Merlos marveled at the sight of the King laughing uproariously more and more as he was drawn into the game. Stormy was still trying to explain more of the phone’s functions, but it was painfully clear that the King was completely enraptured by the game.

“Oh dear, the King’s found yet another distraction,” a terse voice muttered. “The clerks aren’t going to be happy about that.”

Merlos turned and was surprised to see the other wizards had all been ushered out of the room, and had been replaced by a cadre of knights and a tall, dark-haired and broad-shouldered man at their front. He had a chiseled jaw and an assured, piercing gaze that Merlos recognized immediately.

The King’s hand strolled up to Merlos, his voice melodic in its delivery. “Merlos the Magnificent, I presume? I think this is the first time we’ve met. I am Duke Wellington, the King’s right hand. For assisting His Majesty the King, you have earned the reward.” He gently guided Merlos away from the King as he played the game, Stormy still trying fruitlessly to explain more about it.

“A-Ah, of course. It is my pleasure to make your acquaintance, Sir Duke.” Merlos didn’t have the bravery to confess that Wellington had actually met him several times in the past at various functions.

Duke Wellington nodded slightly, his expression unchanging. “I would also like to extend to you an opportunity that his Royal Majesty spoke to me about earlier today.” He gestured to an ornate wooden table, where they then sat. “To put it simply; we need a brilliant mind for the protection of our beloved diplomat, Reginald Thornswallop to the undersea kingdoms bordering our shores! If you accept, we will get you better acquainted with him in the morning.”

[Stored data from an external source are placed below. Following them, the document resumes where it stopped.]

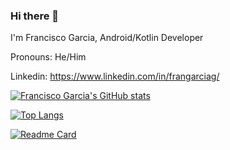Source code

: ### Hi there 👋

<!--
**FranGarc/FranGarc** is a ✨ _special_ ✨ repository because its `README.md` (this file) appears on your GitHub profile.

Here are some ideas to get you started:

- 🔭 I’m currently working on ...
- 🌱 I’m currently learning ...
- 👯 I’m looking to collaborate on ...
- 🤔 I’m looking for help with ...
- 💬 Ask me about ...
- 📫 How to reach me: ...
- 😄 Pronouns: ...
- ⚡ Fun fact: ...
-->
I'm Francisco Garcia, Android/Kotlin Developer

Pronouns: He/Him

Linkedin: https://www.linkedin.com/in/frangarciag/

[![Francisco Garcia's GitHub stats](https://github-readme-stats.vercel.app/api?username=FranGarc&theme=dark#gh-dark-mode-only&hide=stars,commits,prs,issues,contribs)](https://github.com/anuraghazra/github-readme-stats)


[![Top Langs](https://github-readme-stats.vercel.app/api/top-langs/?username=FranGarc&theme=dark#gh-dark-mode-only)](https://github.com/anuraghazra/github-readme-stats)


[![Readme Card](https://github-readme-stats.vercel.app/api/pin/?username=FranGarc&repo=Pokedex&theme=dark#gh-dark-mode-only)](https://github.com/anuraghazra/github-readme-stats)



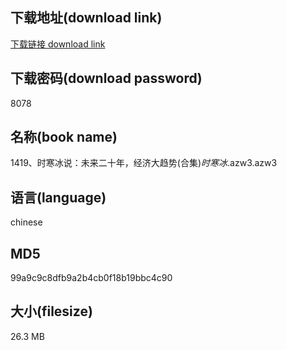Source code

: ## 下载地址(download link)
[下载链接 download link](https://voluble-croquembouche-d321dc.netlify.app/?s=1419%E3%80%81%E6%97%B6%E5%AF%92%E5%86%B0%E8%AF%B4%EF%BC%9A%E6%9C%AA%E6%9D%A5%E4%BA%8C%E5%8D%81%E5%B9%B4%EF%BC%8C%E7%BB%8F%E6%B5%8E%E5%A4%A7%E8%B6%8B%E5%8A%BF%28%E5%90%88%E9%9B%86%29_%E6%97%B6%E5%AF%92%E5%86%B0_.azw3)

## 下载密码(download password)
8078

## 名称(book name)
1419、时寒冰说：未来二十年，经济大趋势(合集)_时寒冰_.azw3.azw3

## 语言(language)
chinese

## MD5
99a9c9c8dfb9a2b4cb0f18b19bbc4c90

## 大小(filesize)
26.3 MB
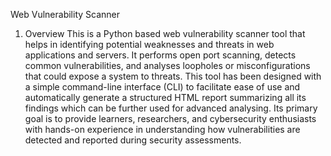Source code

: Web Vulnerability Scanner


1.	Overview
This is a Python based web vulnerability scanner tool that helps in identifying potential weaknesses and threats in web applications and servers. It performs open port scanning, detects common vulnerabilities, and analyses loopholes or misconfigurations that could expose a system to threats. This tool has been designed with a simple command-line interface (CLI) to facilitate ease of use and automatically generate a structured HTML report summarizing all its findings which can be further used for advanced analysing. Its primary goal is to provide learners, researchers, and cybersecurity enthusiasts with hands-on experience in understanding how vulnerabilities are detected and reported during security assessments.



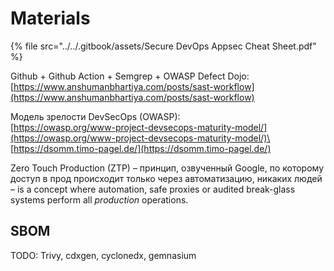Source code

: # Materials

{% file src="../../.gitbook/assets/Secure DevOps Appsec Cheat Sheet.pdf" %}

Github + Github Action + Semgrep + OWASP Defect Dojo: [https://www.anshumanbhartiya.com/posts/sast-workflow](https://www.anshumanbhartiya.com/posts/sast-workflow)

Модель зрелости DevSecOps (OWASP): \
[https://owasp.org/www-project-devsecops-maturity-model/](https://owasp.org/www-project-devsecops-maturity-model/)\
[https://dsomm.timo-pagel.de/](https://dsomm.timo-pagel.de/)

Zero Touch Production (ZTP) – принцип, озвученный Google, по которому доступ в прод происходит только через автоматизацию, никаких людей – is a concept where automation, safe proxies or audited break-glass systems perform all _production_ operations.

## SBOM

TODO: Trivy, cdxgen, cyclonedx, gemnasium
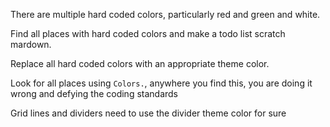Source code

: 

There are multiple hard coded colors, particularly red and green and white.

Find all places with hard coded colors and make a todo list scratch mardown.

Replace all hard coded colors with an appropriate theme color.

Look for all places using `Colors.`, anywhere you find this, you are doing it wrong and defying the coding standards

Grid lines and dividers need to use the divider theme color for sure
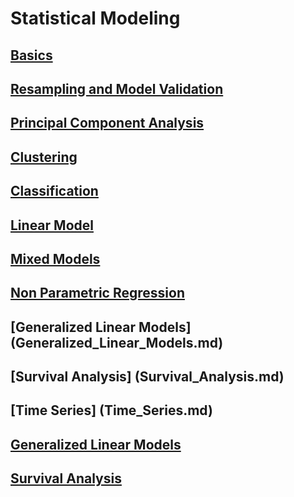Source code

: # Statistical Modeling

## [Basics](Basics.md)
## [Resampling and Model Validation](Resampling_and_Model_Validation.md)
## [Principal Component Analysis](Principal_Component_Analysis.md)
## [Clustering](Clustering.md)
## [Classification](Classification.md)
## [Linear Model](Linear_Model.md)
## [Mixed Models](Mixed_Models.md)
## [Non Parametric Regression](Non_Parametric_Regression.md)
## [Generalized Linear Models] (Generalized_Linear_Models.md)
## [Survival Analysis] (Survival_Analysis.md)
## [Time Series] (Time_Series.md)
## [Generalized Linear Models](Generalized_Linear_Models.md)
## [Survival Analysis](Survival_Analysis.md)




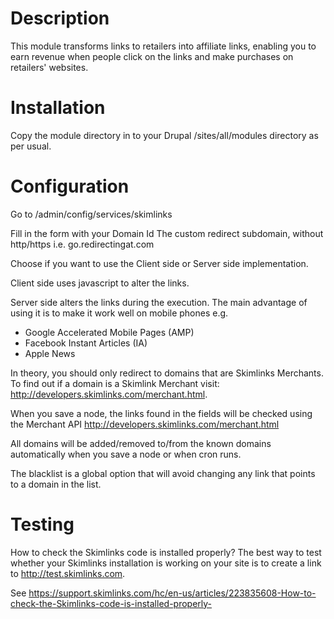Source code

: Description
===========
This module transforms links to retailers into affiliate links, enabling you to
earn revenue when people click on the links and make purchases on retailers' 
websites.

Installation
============
Copy the module directory in to your Drupal /sites/all/modules directory
as per usual.


Configuration
=============
Go to /admin/config/services/skimlinks

Fill in the form with your Domain Id
The custom redirect subdomain, without http/https i.e. go.redirectingat.com

Choose if you want to use the Client side or Server side implementation.

Client side uses javascript to alter the links.

Server side alters the links during the execution. The main advantage of using
it is to make it work well on mobile phones
e.g. 
* Google Accelerated Mobile Pages (AMP)
* Facebook Instant Articles (IA)
* Apple News

In theory, you should only redirect to domains that are Skimlinks Merchants.
To find out if a domain is a Skimlink Merchant visit: 
http://developers.skimlinks.com/merchant.html. 

When you save a node, the links found in the fields will be checked using the 
Merchant API http://developers.skimlinks.com/merchant.html

All domains will be added/removed to/from the known domains automatically when
you save a node or when cron runs.

The blacklist is a global option that will avoid changing any link that points
to a domain in the list.

Testing
=======
How to check the Skimlinks code is installed properly?
The best way to test whether your Skimlinks installation is working on your
site is to create a link to http://test.skimlinks.com.

See https://support.skimlinks.com/hc/en-us/articles/223835608-How-to-check-the-Skimlinks-code-is-installed-properly-
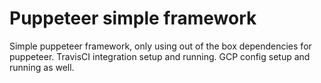 # Puppeteer simple framework

Simple puppeteer framework, only using out of the box dependencies for puppeteer. 
TravisCI integration setup and running. 
GCP config setup and running as well. 

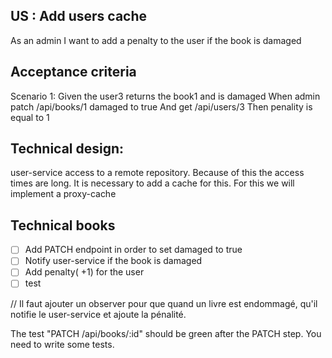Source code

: ## US : Add users cache
As an admin
I want to add a penalty to the user if the book is damaged 

## Acceptance criteria
Scenario 1:
Given the user3 returns the book1 and is damaged
When admin patch /api/books/1 damaged to true
And get /api/users/3
Then penality is equal to 1

## Technical design:
user-service access to a remote repository.
Because of this the access times are long. It is necessary to add a cache for this. 
For this we will implement a proxy-cache

## Technical books
- [ ] Add PATCH endpoint in order to set damaged to true
- [ ] Notify user-service if the book is damaged
- [ ] Add penalty( +1) for the user
- [ ] test

// Il faut ajouter un observer pour que quand un livre est endommagé, qu'il notifie le user-service et ajoute la pénalité.

The test "PATCH /api/books/:id" should be green after the PATCH step.
You need to write some tests.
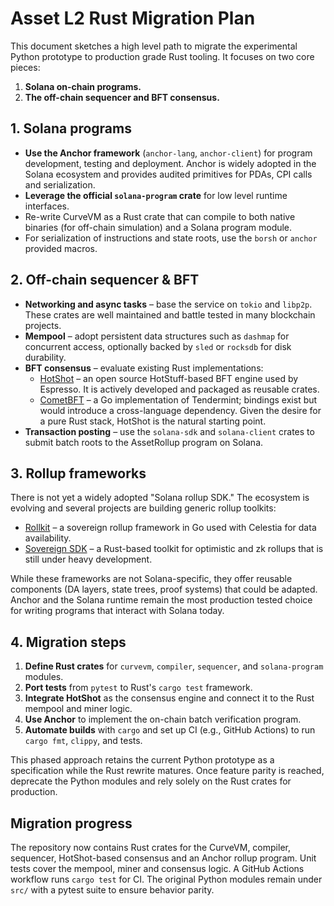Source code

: # Asset L2 Rust Migration Plan

This document sketches a high level path to migrate the experimental Python prototype to production grade Rust tooling.  It focuses on two core pieces:

1. **Solana on-chain programs.**
2. **The off-chain sequencer and BFT consensus.**

## 1. Solana programs

- **Use the Anchor framework** (`anchor-lang`, `anchor-client`) for program development, testing and deployment. Anchor is widely adopted in the Solana ecosystem and provides audited primitives for PDAs, CPI calls and serialization.
- **Leverage the official `solana-program` crate** for low level runtime interfaces.
- Re-write CurveVM as a Rust crate that can compile to both native binaries (for off-chain simulation) and a Solana program module.
- For serialization of instructions and state roots, use the `borsh` or `anchor` provided macros.

## 2. Off-chain sequencer & BFT

- **Networking and async tasks** – base the service on `tokio` and `libp2p`. These crates are well maintained and battle tested in many blockchain projects.
- **Mempool** – adopt persistent data structures such as `dashmap` for concurrent access, optionally backed by `sled` or `rocksdb` for disk durability.
- **BFT consensus** – evaluate existing Rust implementations:
  - [HotShot](https://github.com/EspressoSystems/espresso-sequencer) – an open source HotStuff-based BFT engine used by Espresso. It is actively developed and packaged as reusable crates.
  - [CometBFT](https://github.com/cometbft/cometbft) – a Go implementation of Tendermint; bindings exist but would introduce a cross-language dependency.
  Given the desire for a pure Rust stack, HotShot is the natural starting point.
- **Transaction posting** – use the `solana-sdk` and `solana-client` crates to submit batch roots to the AssetRollup program on Solana.

## 3. Rollup frameworks

There is not yet a widely adopted "Solana rollup SDK." The ecosystem is evolving and several projects are building generic rollup toolkits:

- [Rollkit](https://github.com/rollkit/rollkit) – a sovereign rollup framework in Go used with Celestia for data availability.
- [Sovereign SDK](https://github.com/sovereign-labs/sovereign-sdk) – a Rust-based toolkit for optimistic and zk rollups that is still under heavy development.

While these frameworks are not Solana-specific, they offer reusable components (DA layers, state trees, proof systems) that could be adapted. Anchor and the Solana runtime remain the most production tested choice for writing programs that interact with Solana today.

## 4. Migration steps

1. **Define Rust crates** for `curvevm`, `compiler`, `sequencer`, and `solana-program` modules.
2. **Port tests** from `pytest` to Rust's `cargo test` framework.
3. **Integrate HotShot** as the consensus engine and connect it to the Rust mempool and miner logic.
4. **Use Anchor** to implement the on-chain batch verification program.
5. **Automate builds** with `cargo` and set up CI (e.g., GitHub Actions) to run `cargo fmt`, `clippy`, and tests.

This phased approach retains the current Python prototype as a specification while the Rust rewrite matures. Once feature parity is reached, deprecate the Python modules and rely solely on the Rust crates for production.

## Migration progress

The repository now contains Rust crates for the CurveVM, compiler, sequencer, HotShot-based consensus and an Anchor rollup program.  Unit tests cover the mempool, miner and consensus logic. A GitHub Actions workflow runs `cargo test` for CI. The original Python modules remain under `src/` with a pytest suite to ensure behavior parity.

Merlos blinked, dumbfounded at the man. “T-Truly? We would be honored!” The sound of gold clinking at the back of his mind was very distracting. “To serve the King in such a capacity is—”

“Well, I think the King’s happy with just that one game.” Stormy happily trotted up, a proud expression on her face. “So, what’s next, Merlos?”

Blast! Those pipes were impossibly close together.”

Merlos sighed. “As I was saying, we accept, Sir Duke.”

Stormy glanced over, and when she looked into Merlos’ eyes, a cold shiver went down her spine while her mind registered the unsettling smile he wore.